Clearly Parker’s presence as a reasonable and articulate minority voice for the pro-life side did not fit the progressive narrative of pro-lifers as misogynistic, rage-filled, uncaring neanderthals.

CNN likes to brag about how well they cover the “apples” of the day, but that seems like pretty easy work when you’ve completely banned oranges.

Instead, Bell began the show by showing pro-lifers outside an abortion clinic, as he angrily denounced the scene. 

BELL: This building right here is the one place where women in the state of Mississippi can get an abortion. And these people out here show up every day to harass women who are going in there, which means on what's gotta be one of the hardest days of a woman's life, these people show up to make it just that much harder....No matter what side of the issue you're on, I think we all have to agree that this -- is totally fucked! [bleeped]. 

This -- is CNN.

Bell said "Okay, look, I know it would be easy to do a show about the abortion debate...and when we started making this show, I kinda thought we were doing that. We even filmed a couple of interviews with anti-abortion activists." You saw them for a second, then he dismissed that: "you can watch 'em online." 

This man's mind is so closed he can't imagine that someone is lovingly trying to stop a baby from being ripped limb from limb.....many of them black. He could only sneer: "To some people, all that matters is the fetus."

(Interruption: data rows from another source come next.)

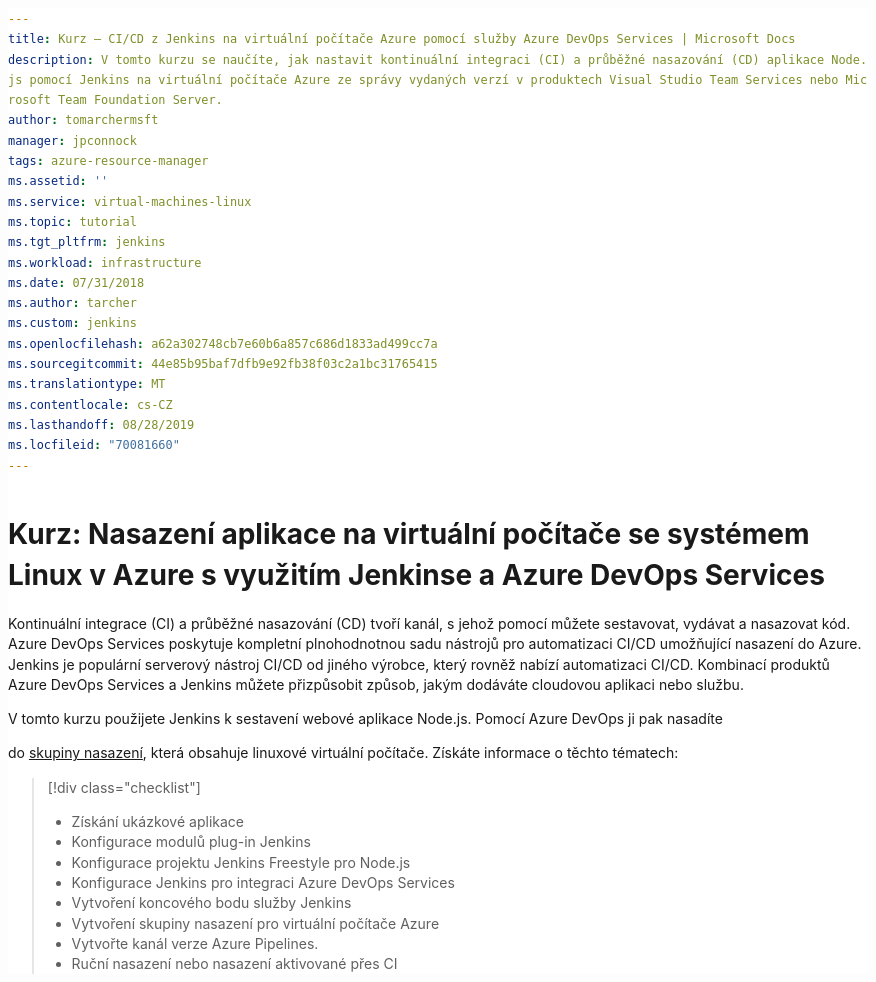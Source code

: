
 ```yaml
---
title: Kurz – CI/CD z Jenkins na virtuální počítače Azure pomocí služby Azure DevOps Services | Microsoft Docs
description: V tomto kurzu se naučíte, jak nastavit kontinuální integraci (CI) a průběžné nasazování (CD) aplikace Node.js pomocí Jenkins na virtuální počítače Azure ze správy vydaných verzí v produktech Visual Studio Team Services nebo Microsoft Team Foundation Server.
author: tomarchermsft
manager: jpconnock
tags: azure-resource-manager
ms.assetid: ''
ms.service: virtual-machines-linux
ms.topic: tutorial
ms.tgt_pltfrm: jenkins
ms.workload: infrastructure
ms.date: 07/31/2018
ms.author: tarcher
ms.custom: jenkins
ms.openlocfilehash: a62a302748cb7e60b6a857c686d1833ad499cc7a
ms.sourcegitcommit: 44e85b95baf7dfb9e92fb38f03c2a1bc31765415
ms.translationtype: MT
ms.contentlocale: cs-CZ
ms.lasthandoff: 08/28/2019
ms.locfileid: "70081660"
---
```

# <a name="tutorial-deploy-your-app-to-linux-virtual-machines-in-azure-with-using-jenkins-and-azure-devops-services"></a>Kurz: Nasazení aplikace na virtuální počítače se systémem Linux v Azure s využitím Jenkinse a Azure DevOps Services

Kontinuální integrace (CI) a průběžné nasazování (CD) tvoří kanál, s jehož pomocí můžete sestavovat, vydávat a nasazovat kód. Azure DevOps Services poskytuje kompletní plnohodnotnou sadu nástrojů pro automatizaci CI/CD umožňující nasazení do Azure. Jenkins je populární serverový nástroj CI/CD od jiného výrobce, který rovněž nabízí automatizaci CI/CD. Kombinací produktů Azure DevOps Services a Jenkins můžete přizpůsobit způsob, jakým dodáváte cloudovou aplikaci nebo službu.

V tomto kurzu použijete Jenkins k sestavení webové aplikace Node.js. Pomocí Azure DevOps ji pak nasadíte

do [skupiny nasazení](https://docs.microsoft.com/azure/devops/pipelines/release/deployment-groups/index?view=vsts), která obsahuje linuxové virtuální počítače. Získáte informace o těchto tématech:

> [!div class="checklist"]
> * Získání ukázkové aplikace
> * Konfigurace modulů plug-in Jenkins
> * Konfigurace projektu Jenkins Freestyle pro Node.js
> * Konfigurace Jenkins pro integraci Azure DevOps Services
> * Vytvoření koncového bodu služby Jenkins
> * Vytvoření skupiny nasazení pro virtuální počítače Azure
> * Vytvořte kanál verze Azure Pipelines.
> * Ruční nasazení nebo nasazení aktivované přes CI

Bell turned to lawyer Aarin Williams of a leftist group called National Advocates for Pregnant Women. She lectured: 

WILLIAMS: If we add fetuses, embryos and fertilized eggs to the Constitution and say they are persons, they are personhood, they deserve constitutional rights, there is no way not to subtract a woman. She will not have a right to liberty. Tied down. She will not have a right to privacy. Ripped open. She will not have a right to free speech or due process or equal protection. So that you are literally ripping a woman out of the Constitution, which is the opposite of what Roe did. 

Bell's show heavily promoted this "progressive" take on abortion and intersectionality.

BELL: What you're talking about is what I learned recently, the difference between reproductive rights and reproductive justice, which is not something I'd ever really understood as being different, and that we're not looking at this in a 360-degree way.

WILLIAMS: Yeah. You hear reproductive rights and you say oh, that's abortion. I don't need to think about abortion. It's put beautifully by Audre Lorde, who says that there is no single-issue struggle because we are not single-issue people. If you want healthy babies, then you have to take care of the woman, you have to make sure she's healthy. You can't just focus on poverty and generational poverty without also thinking about the wage gap or also reproductive health care and not just rights. All of these issues intersect and we can't just deal with one.

BELL: The fact is you can see all those things come together, all the inequities and injustice of America come together in the body of one pregnant woman. 

WILLIAMS: Stop the patriarchy! [Laughter]

BELL: Stop the patriarchy, thank you.